Mr Beecroft also attacked Deputy Prime Minister Nick Clegg for "always threatening to go nuclear" when he does not get his way.

The successful entrepreneur's report to Downing Street on employment laws exposed deep tensions in the Coalition.

The "compensated no-fault dismissal" scheme is the most divisive proposal in a report, which was published ahead of schedule after being leaked.

Mr Cable dismissed the idea as "complete nonsense" but many Conservatives backed the plans.

Mr Beecroft said the Conservatives are being "hugely held back by the Lib Dems".

He added: "I think you could put together a bunch of suggestions out of the report, as a coherent programme, that would say, you know, we are tackling the issues that business has with employment law but the Lib Dems will have none of it.

"Nick Clegg is always threatening to go nuclear and dissolve the whole thing if he doesn't get his way with this, that and the other.

"Which you'd think actually must be a hollow threat... Therefore, why can't the Government be more robust? I don't know what the answer is. But it is disappointing."

Mr Beecroft claims the British economy will grow by 5% less than expected, around £50 billion if the Government fails make radical reforms to employment laws.

He said senior Conservatives were initially behind his radical plans.

"I'm talking about Steve Hilton, that group and they assured me that David Cameron wanted to do the whole thing. Whether that's right or not I'm not sure but that was the strong impression I got.

"I've been in meetings with Oliver Letwin and Ed Davey, where Oliver Letwin was all for and Ed Davey was totally against."

Mr Beecroft's report calls for compensation to be capped at £12,000 for employees removed under the scheme, which he claims will make it more acceptable to workers and unions and eliminate many employment tribunal cases for constructive dismissal.

Tory MPs have suggested that the move would encourage businesses to hire workers by removing concerns that they may not be able to afford to get rid of under-performing staff.

But Mr Clegg publicly condemned the proposals yesterday telling the Sutton Trust conference on social mobility: "I don't support them and I never have. I've not seen any evidence that creating industrial-scale insecurity amongst millions of workers is a way of securing new jobs.

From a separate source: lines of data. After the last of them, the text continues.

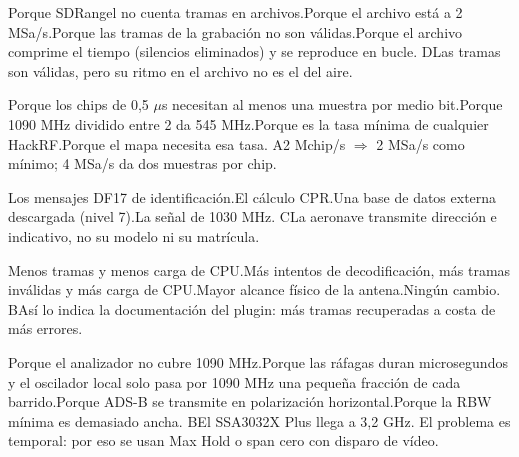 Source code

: {
{Porque SDRangel no cuenta tramas en archivos.}{Porque el archivo está a 2 MSa/s.}{Porque las tramas de la grabación no son válidas.}{Porque el archivo comprime el tiempo (silencios eliminados) y se reproduce en bucle.}
{D}{Las tramas son válidas, pero su ritmo en el archivo no es el del aire.}

{Porque los chips de 0,5 $\mu$s necesitan al menos una muestra por medio bit.}{Porque 1090 MHz dividido entre 2 da 545 MHz.}{Porque es la tasa mínima de cualquier HackRF.}{Porque el mapa necesita esa tasa.}
{A}{2 Mchip/s $\Rightarrow$ 2 MSa/s como mínimo; 4 MSa/s da dos muestras por chip.}

{Los mensajes DF17 de identificación.}{El cálculo CPR.}{Una base de datos externa descargada (nivel 7).}{La señal de 1030 MHz.}
{C}{La aeronave transmite dirección e indicativo, no su modelo ni su matrícula.}

{Menos tramas y menos carga de CPU.}{Más intentos de decodificación, más tramas inválidas y más carga de CPU.}{Mayor alcance físico de la antena.}{Ningún cambio.}
{B}{Así lo indica la documentación del plugin: más tramas recuperadas a costa de más errores.}

{Porque el analizador no cubre 1090 MHz.}{Porque las ráfagas duran microsegundos y el oscilador local solo pasa por 1090 MHz una pequeña fracción de cada barrido.}{Porque ADS-B se transmite en polarización horizontal.}{Porque la RBW mínima es demasiado ancha.}
{B}{El SSA3032X Plus llega a 3,2 GHz. El problema es temporal: por eso se usan Max Hold o span cero con disparo de vídeo.}
}
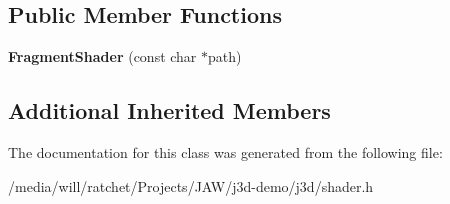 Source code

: \subsection*{Public Member Functions}
\begin{DoxyCompactItemize}
\item 
\hypertarget{classj3d_1_1ShaderProgram_1_1FragmentShader_a7f94ca0e3a5d5f5662be4f9bb3bf01a9}{}{\bfseries Fragment\+Shader} (const char $\ast$path)\label{classj3d_1_1ShaderProgram_1_1FragmentShader_a7f94ca0e3a5d5f5662be4f9bb3bf01a9}

\end{DoxyCompactItemize}
\subsection*{Additional Inherited Members}


The documentation for this class was generated from the following file\+:\begin{DoxyCompactItemize}
\item 
/media/will/ratchet/\+Projects/\+J\+A\+W/j3d-\/demo/j3d/shader.\+h\end{DoxyCompactItemize}
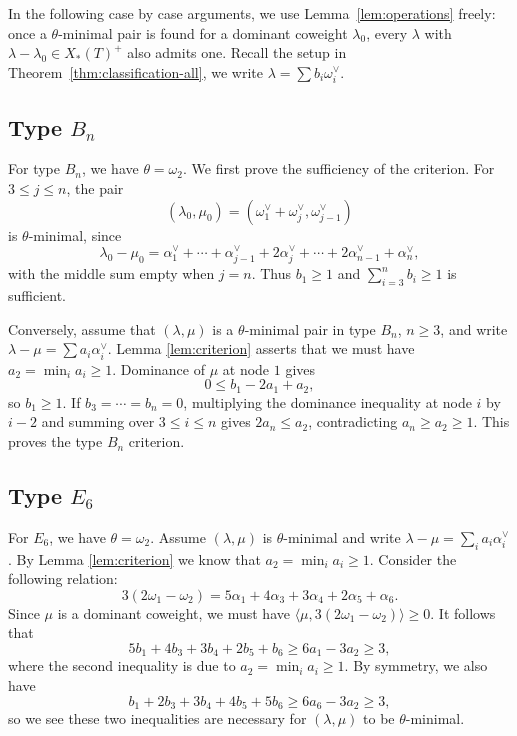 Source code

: \documentclass[a4paper, 12pt]{amsart}
\theoremstyle{definition}
\begin{document}
In the following case by case arguments, we use Lemma~\ref{lem:operations} freely: once a $\theta$-minimal pair is found for a dominant coweight $\lambda_0$, every $\lambda$ with $\lambda-\lambda_0\in X_*(T)^+$ also admits one. Recall the setup in Theorem~\ref{thm:classification-all},  we write $\lambda = \sum b_i \omega_i^{\vee}$. 

\subsection{Type $B_n$}\label{app:classification-B}
For type $B_n$,  we have $\theta=\omega_2$. We first prove the sufficiency of the criterion. For $3\le j\le n$, the pair
\[
(\lambda_0,\mu_0)=(\omega_1^\vee+\omega_j^\vee,\omega_{j-1}^\vee)
\]
is $\theta$-minimal, since
\[
\lambda_0-\mu_0
=\alpha_1^\vee+\cdots+\alpha_{j-1}^\vee
+2\alpha_j^\vee+\cdots+2\alpha_{n-1}^\vee+\alpha_n^\vee,
\]
with the middle sum empty when $j=n$. Thus $b_1\ge1$ and $\sum_{i=3}^n b_i\ge1$ is sufficient.

Conversely, assume that $(\lambda, \mu)$ is a $\theta$-minimal pair in type $B_n$, $n \geq 3$, and write $\lambda-\mu=\sum a_i\alpha_i^\vee$. Lemma \ref{lem:criterion} asserts that we must have $a_2=\min_i a_i\ge1$. Dominance of $\mu$ at node $1$ gives
\[
0\le b_1-2a_1+a_2,
\]
so $b_1\ge1$. If $b_3=\cdots=b_n=0$, multiplying the dominance inequality at node $i$ by $i-2$ and summing over $3\le i\le n$ gives $2a_n\le a_2$, contradicting $a_n\ge a_2\ge1$. This proves the type $B_n$ criterion.

\subsection{Type $E_6$}
For $E_6$, we have $\theta=\omega_2$.  Assume $(\lambda, \mu)$ is $\theta$-minimal and write $\lambda-\mu=\sum_i a_i\alpha_i^\vee$. By Lemma \ref{lem:criterion}  we know that $a_2=\min_i a_i\ge1$. Consider the following relation:
\[
3(2\omega_1-\omega_2)
=5\alpha_1+4\alpha_3+3\alpha_4+2\alpha_5+\alpha_6.
\]
Since $\mu$ is a dominant coweight, we must have  $\langle \mu, 3(2 \omega_1-\omega_2)\rangle\geq 0$. It follows that
\[
5b_1+4b_3+3b_4+2b_5+b_6\ge6a_1-3a_2\ge3,
\]
where the second inequality is due to $a_2 = \min_i a_i \geq 1$.
By symmetry, we also have
\[
b_1+2b_3+3b_4+4b_5+5b_6\ge6a_6-3a_2\ge3,
\]
so we see these two inequalities are necessary for $(\lambda, \mu)$ to be $\theta$-minimal.
\end{document}
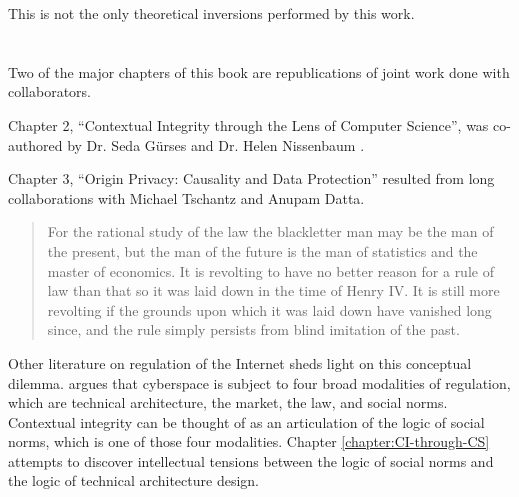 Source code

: \documentclass[../thesis.tex]{subfiles}
\begin{document}
 This is not the only theoretical inversions performed by this
 work.
 
 

 
 
 \section{}

 Two of the major chapters of this book are republications of joint work
 done with collaborators.

 Chapter 2, ``Contextual Integrity through the Lens of Computer Science'',
 was co-authored by Dr. Seda G{\"u}rses and Dr. Helen Nissenbaum \cite{benthall2017contextual}.

 Chapter 3, ``Origin Privacy: Causality and Data Protection'' resulted from
 long collaborations with Michael Tschantz and Anupam Datta. 



 
 \begin{quote}
 For the rational study of the law the blackletter man may be the man of the present, but the man of the future is the man of statistics and the master of economics. It is revolting to have no better reason for a rule of law than that so it was laid down in the time of Henry IV. It is still more revolting if the grounds upon which it was laid down have vanished long since, and the rule simply persists from blind imitation of the past. \cite{holmes1897path}
 \end{quote}

 
 Other literature on regulation of the Internet sheds
 light on this conceptual dilemma.
 \citet{lessig2009code} argues that
 cyberspace is subject to four broad modalities of regulation,
 which are technical architecture, the market, the law, and
 social norms.
 Contextual integrity can be thought of as an articulation
 of the logic of social norms, which is one of those four modalities.
 Chapter \ref{chapter:CI-through-CS} attempts to discover intellectual
 tensions between the logic of social norms and the logic of technical
 architecture design.


 
\end{document}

"So far, there's just no evidence that in the highly flexible labour market that we have, comparatively speaking, for instilling greater insecurity and let's be blunt, fear, amongst workers, at a time of great economic anxiety as a way of fostering new employment."

Downing Street has made clear that David Cameron has not dismissed the proposal out of hand.

A spokeswoman said the Prime Minister was weighing up options for making it easier for businesses to employ people and achieve growth, but was not "wedded" to any particular solution.

The document was commissioned by the Business Department and submitted in October, but it has been kept under wraps amid reports of friction between Tory and Lib Dem ministers.